Rosemary is a surprising and fantastic addition to this lush dessert, so infuse it in every layer. I served this to a friend who exclaimed she never would have imagined rosemary with chocolate, but damn was it a good idea! That’s how I feel – it adds a new dimension and cuts through the decadent richness of this tart. And the finished product is beautiful to boot. I promise, anyone you serve this too will be impressed, and very, very happy.
- 10 ounce box of shortbread cookies (I use Lorna Doones)
- 1 Tablespoon rosemary needles
- ½ cup (1 stick) unsalted butter, melted
- 1 ½ cups granulated sugar
- ½ cup water
- 2 stalks fresh rosemary
- 6 Tablespoons unsalted butter, softened
- 6 Tablespoons heavy whipping cream
- ½ teaspoon sea salt
- 1 ½ cups heavy cream
- 1 stalk fresh rosemary
- 12 ounces semisweet chocolate
- Spray a 9-inch removable bottom tart in with cooking spray. Preheat the oven to 350. Place the cookies and rosemary in the bowl of a food processor and pulse until finely ground. With the motor running, pour in the melted butter until the crumbs star to come together and are moistened evenly. Transfer the crumbs to the tart tin and press to create an even crust on the bottom and up the sides of the tin. Bake the crust for 10 minutes, remove from the oven and set aside.

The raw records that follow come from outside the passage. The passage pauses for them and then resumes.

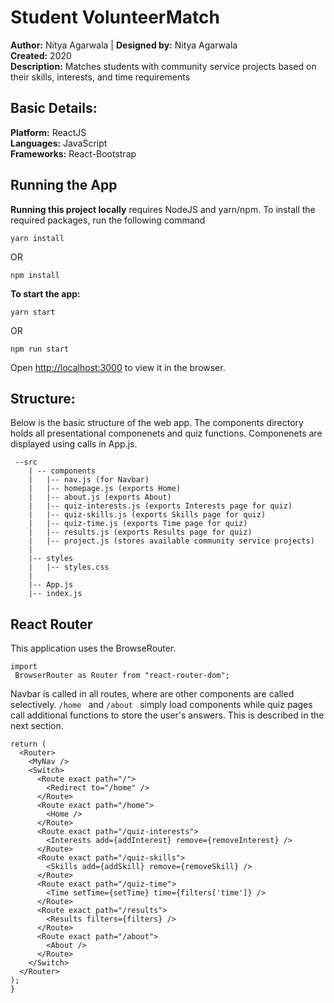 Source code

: # Student VolunteerMatch
**Author:** Nitya Agarwala   |  **Designed by:** Nitya Agarwala  
**Created:** 2020  
**Description:** Matches students with community service projects based on their skills, interests, and time requirements

## Basic Details:
**Platform:** ReactJS  
**Languages:** JavaScript  
**Frameworks:** React-Bootstrap

## Running the App

**Running this project locally** requires NodeJS and yarn/npm. To install the required packages, run the following command

```yarn install```

OR

```npm install```

**To start the app:**  

```yarn start```

OR

```npm run start```

Open [http://localhost:3000](http://localhost:3000) to view it in the browser.

## Structure:
Below is the basic structure of the web app. The components directory holds all presentational componenets and quiz functions. Componenets are displayed using calls in App.js.
```
 --src
    | -- components
    |   |-- nav.js (for Navbar)
    |   |-- homepage.js (exports Home)
    |   |-- about.js (exports About)
    |   |-- quiz-interests.js (exports Interests page for quiz)
    |   |-- quiz-skills.js (exports Skills page for quiz)
    |   |-- quiz-time.js (exports Time page for quiz)
    |   |-- results.js (exports Results page for quiz)
    |   |-- project.js (stores available community service projects)
    |
    |-- styles
    |   |-- styles.css
    |
    |-- App.js
    |-- index.js
 ```
## React Router
This application uses the BrowseRouter.
 ```
 import 
  BrowserRouter as Router from "react-router-dom";
 ```
Navbar is called in all routes, where are other components are called selectively.  ```/home ``` and  ```/about ``` simply load components while quiz pages call additional functions to store the user's answers. This is described in the next section.
  ```
  return (
    <Router>
      <MyNav />
      <Switch>
        <Route exact path="/">
          <Redirect to="/home" />
        </Route>
        <Route exact path="/home">
          <Home />
        </Route>
        <Route exact path="/quiz-interests">
          <Interests add={addInterest} remove={removeInterest} />
        </Route>
        <Route exact path="/quiz-skills">
          <Skills add={addSkill} remove={removeSkill} />
        </Route>
        <Route exact path="/quiz-time">
          <Time setTime={setTime} time={filters['time']} />
        </Route>
        <Route exact path="/results">
          <Results filters={filters} />
        </Route>
        <Route exact path="/about">
          <About />
        </Route>
      </Switch>
    </Router>
  );
}
```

- Place the sugar, water and rosemary sprigs in a medium sized, heavy bottom saucepan. Cook over medium high heat, swirling the pan a few times, until the bubbling mixture is amber colored. Remove from the heat and use tongs to lift out the rosemary stalks. Stir in the butter, cream and salt, being careful as it may spatter initially, until smooth and combined. Pour the caramel into the prepared pie crust and let stand for 15 minutes. If there are any stray rosemary needles in the caramel, you can use the point of a sharp knife to lift them out if you’d like.
- Place the cream and the rosemary stalk in a medium saucepan and bring just to a bare simmer over medium heat – just until little bubbles form on the surface. Lift the rosemary stalk out of the cream, the drop in the chocolate. Let the chocolate sit for a few minutes, then stir until smooth and completely combined. Pour the chocolate over the caramel in the crust. Let stand until completely set, about 2 hours.